NoahcoverGrade: C-
Entire family: No
2014, 138 min., Color
Rated PG-13 for violence, disturbing images and brief suggestive content
Aspect ratio: 1.85:1, “enhanced” for 16×9 monitors
Featured audio: DTS-HD MA 7.1
Includes: Blu-ray, DVD, UV
Bonus features: B-

Darren Aronofsky’s Noah has sparked all kinds of criticism for it’s looser-than-loose interpretation of the story of The Flood that’s recounted in The Bible. The film was banned in China on religious grounds, condemned by Muslims for the way it treats prophets, and branded by the official Vatican newspaper as a “strange” and “perplexing” movie that adds up to a “missed opportunity.” Christian audiences have generally decried its inexplicable departure from the traditional Bible story.

But let’s be fair. There are a number of perplexities in The Bible, none of which have anything to do with Darren Aronofsky (The Black Swan). Adam and Eve are supposed to be the mother and father of all humanity, but the Book of Genesis tells us that they begat Cain and Abel—no daughters. And when Cain is confronted by God after murdering his brother he worries that he will become a fugitive and that whoever finds him will slay him—which implies that people exist apart from Adam’s lineage. Later we’re told that Cain “knew” his wife and begat children of his own. Where she came from is not specified.

As for Noah, The Bible says he was 500 years old when he became the father of three sons, and 600 when God commanded him to build an ark and take into it his sons, their wives, and two of all the beasts of the air and ground. There was no mention of fantastic mud-and-rock creatures called “Watchers” helping him to build this massive boat, as we see in Noah.

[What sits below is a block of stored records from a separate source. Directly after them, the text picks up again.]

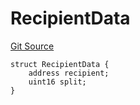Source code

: # RecipientData
[Git Source](https://github.com/digiv3rse/protocol-contracts/blob/0d518167a484d4368bad0990424be098fe779fa4/contracts/modules/act/collect/MultirecipientFeeCollectModule.sol)


```solidity
struct RecipientData {
    address recipient;
    uint16 split;
}
```

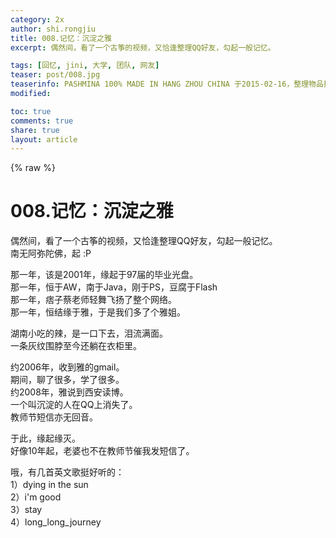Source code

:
 ```yaml
---
category: 2x
author: shi.rongjiu
title: 008.记忆：沉淀之雅
excerpt: 偶然间，看了一个古筝的视频，又恰逢整理QQ好友，勾起一般记忆。  

tags: [回忆, jini, 大学, 团队, 网友]
teaser: post/008.jpg
teaserinfo: PASHMINA 100% MADE IN HANG ZHOU CHINA 于2015-02-16，整理物品摄。
modified: 

toc: true
comments: true
share: true
layout: article
---
```

{% raw %}

# 008.记忆：沉淀之雅

偶然间，看了一个古筝的视频，又恰逢整理QQ好友，勾起一般记忆。  
南无阿弥陀佛，起 :P  

那一年，该是2001年，缘起于97届的毕业光盘。  
那一年，恒于AW，南于Java，刚于PS，豆腐于Flash  
那一年，痞子蔡老师轻舞飞扬了整个网络。  
那一年，恒结缘于雅，于是我们多了个雅姐。  

湖南小吃的辣，是一口下去，泪流满面。  
一条灰纹围脖至今还躺在衣柜里。  

约2006年，收到雅的gmail。  
期间，聊了很多，学了很多。  
约2008年，雅说到西安读博。  
一个叫沉淀的人在QQ上消失了。  
教师节短信亦无回音。  

于此，缘起缘灭。  
好像10年起，老婆也不在教师节催我发短信了。  

哦，有几首英文歌挺好听的：  
1）dying in the sun  
2）i'm good  
3）stay  
4）long_long_journey  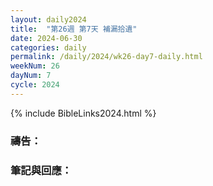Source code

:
 ```yaml
---
layout: daily2024
title:  "第26週 第7天 補漏拾遺"
date: 2024-06-30
categories: daily
permalink: /daily/2024/wk26-day7-daily.html
weekNum: 26
dayNum: 7
cycle: 2024
---
```


{% include BibleLinks2024.html %}

### 禱告：

### 筆記與回應：
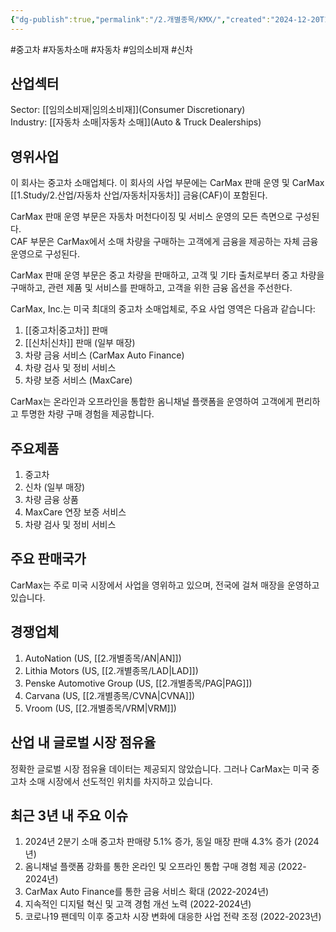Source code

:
 ```yaml
---
{"dg-publish":true,"permalink":"/2.개별종목/KMX/","created":"2024-12-20T17:22:19.291+09:00","updated":"2025-06-03T20:05:59.760+09:00"}
---
```


#중고차 #자동차소매 #자동차 #임의소비재 #신차 

## 산업섹터

Sector: [[임의소비재\|임의소비재]](Consumer Discretionary)  
Industry: [[자동차 소매\|자동차 소매]](Auto & Truck Dealerships)

## 영위사업

이 회사는 중고차 소매업체다. 이 회사의 사업 부문에는 CarMax 판매 운영 및 CarMax [[1.Study/2.산업/자동차 산업/자동차\|자동차]] 금융(CAF)이 포함된다.  

CarMax 판매 운영 부문은 자동차 머천다이징 및 서비스 운영의 모든 측면으로 구성된다.  
CAF 부문은 CarMax에서 소매 차량을 구매하는 고객에게 금융을 제공하는 자체 금융 운영으로 구성된다.  

CarMax 판매 운영 부문은 중고 차량을 판매하고, 고객 및 기타 출처로부터 중고 차량을 구매하고, 관련 제품 및 서비스를 판매하고, 고객을 위한 금융 옵션을 주선한다.  

CarMax, Inc.는 미국 최대의 중고차 소매업체로, 주요 사업 영역은 다음과 같습니다:

1. [[중고차\|중고차]] 판매
2. [[신차\|신차]] 판매 (일부 매장)
3. 차량 금융 서비스 (CarMax Auto Finance)
4. 차량 검사 및 정비 서비스
5. 차량 보증 서비스 (MaxCare)

CarMax는 온라인과 오프라인을 통합한 옴니채널 플랫폼을 운영하여 고객에게 편리하고 투명한 차량 구매 경험을 제공합니다.

## 주요제품

1. 중고차
2. 신차 (일부 매장)
3. 차량 금융 상품
4. MaxCare 연장 보증 서비스
5. 차량 검사 및 정비 서비스

## 주요 판매국가

CarMax는 주로 미국 시장에서 사업을 영위하고 있으며, 전국에 걸쳐 매장을 운영하고 있습니다.

## 경쟁업체

1. AutoNation (US, [[2.개별종목/AN\|AN]])
2. Lithia Motors (US, [[2.개별종목/LAD\|LAD]])
3. Penske Automotive Group (US, [[2.개별종목/PAG\|PAG]])
4. Carvana (US, [[2.개별종목/CVNA\|CVNA]])
5. Vroom (US, [[2.개별종목/VRM\|VRM]])

## 산업 내 글로벌 시장 점유율

정확한 글로벌 시장 점유율 데이터는 제공되지 않았습니다. 그러나 CarMax는 미국 중고차 소매 시장에서 선도적인 위치를 차지하고 있습니다.

## 최근 3년 내 주요 이슈

1. 2024년 2분기 소매 중고차 판매량 5.1% 증가, 동일 매장 판매 4.3% 증가 (2024년)
2. 옴니채널 플랫폼 강화를 통한 온라인 및 오프라인 통합 구매 경험 제공 (2022-2024년)
3. CarMax Auto Finance를 통한 금융 서비스 확대 (2022-2024년)
4. 지속적인 디지털 혁신 및 고객 경험 개선 노력 (2022-2024년)
5. 코로나19 팬데믹 이후 중고차 시장 변화에 대응한 사업 전략 조정 (2022-2023년)

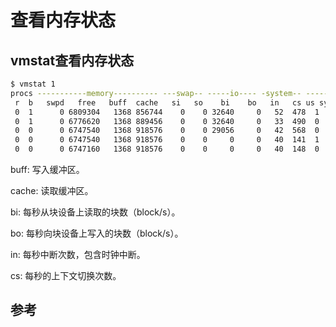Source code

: <!-- toc -->
# 查看内存状态

## vmstat查看内存状态

```sh
$ vmstat 1
procs -----------memory---------- ---swap-- -----io---- -system-- ------cpu-----
 r  b   swpd   free   buff  cache   si   so    bi    bo   in   cs us sy id wa st
 0  1      0 6809304   1368 856744    0    0 32640     0   52  478  1  0 50 49  0
 0  1      0 6776620   1368 889456    0    0 32640     0   33  490  0  0 50 49  0
 0  0      0 6747540   1368 918576    0    0 29056     0   42  568  0  0 56 44  0
 0  0      0 6747540   1368 918576    0    0     0     0   40  141  1  0 100  0  0
 0  0      0 6747160   1368 918576    0    0     0     0   40  148  0  1 99  0  0
```

buff: 写入缓冲区。

cache: 读取缓冲区。

bi: 每秒从块设备上读取的块数（block/s）。

bo: 每秒向块设备上写入的块数（block/s）。

in: 每秒中断次数，包含时钟中断。

cs: 每秒的上下文切换次数。

## 参考
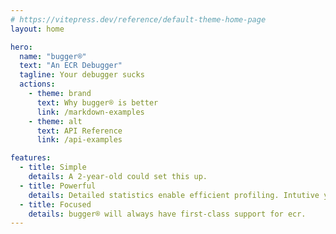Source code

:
 ```yaml
---
# https://vitepress.dev/reference/default-theme-home-page
layout: home

hero:
  name: "bugger®"
  text: "An ECR Debugger"
  tagline: Your debugger sucks
  actions:
    - theme: brand
      text: Why bugger® is better
      link: /markdown-examples
    - theme: alt
      text: API Reference
      link: /api-examples

features:
  - title: Simple
    details: A 2-year-old could set this up.
  - title: Powerful
    details: Detailed statistics enable efficient profiling. Intutive yet expressive queries power data manipulation.
  - title: Focused
    details: bugger® will always have first-class support for ecr.
---
```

When it comes to Hollywood, I don’t expect film adaptations to be exact. I didn’t, for example, mind that the land Noah traverses looked more like a desolate apocalyptic wasteland than the arid, olive tree-filled Holy Land we typically see. But I do expect filmmakers to operate in the general vicinity of truthfulness or reality. Infusing Noah’s story, however fictional or true you believe it to be, with the kind of rock creatures we saw in GalaxyQuest is like trying to tell the story of Geronimo with an E.T.-like alien turning up in the Apache desert to offer his assistance. It’s too over-the-top and, because it stands in such sharp contrast to the biblical account and the kind of God-talk that Aronofsky includes, it’s also more than a little hokey.   

NoahscreenRussell Crowe, who plays Noah costumed more like someone from a Peter Jackson trilogy, has defended the film, but even if you take the issue of adaptation out of the equation, you’re left with an uneven story that’s way too talky in spots, with too many scenes that depend on exposition through dialogue. Then there are the cheesy images that flash periodically through Noah’s head, like the serpent from the Garden of Eden and the hand that grabs the forbidden fruit, as well as miniature montages that try to resolve the issue of creationism vs. evolution by showing how these two philosophies can co-exist. Is it fascinating? Yes. But it’s also hokey and it disrupts the trajectory of the main action.

Harry Potter fans will enjoy seeing Emma Watson in a highly dramatic role, while others might get flashbacks seeing Jennifer Connelly playing Crowe’s wife again (as she did in A Beautiful Mind) and watching Anthony Hopkins playing the same kind of long-haired old sage as he did in the last Zorro flick. And though there really wasn’t a villain in this Bible story, Ray Winstone does a good job as Tubal-cain, the battle-scared king who believes that God has abandoned mankind.

Noah is full of special effects and CGI animals, and there are battles with this king and his debauched people. But the slow-downs take too much of a toll. What we’re left with is a film that’s interesting in spots, even provocative at times, but ultimately not nearly as entertaining or successful as it might have been. I watched it with two teenage boys who agreed that it was a C at best. I’m not sure it was even that.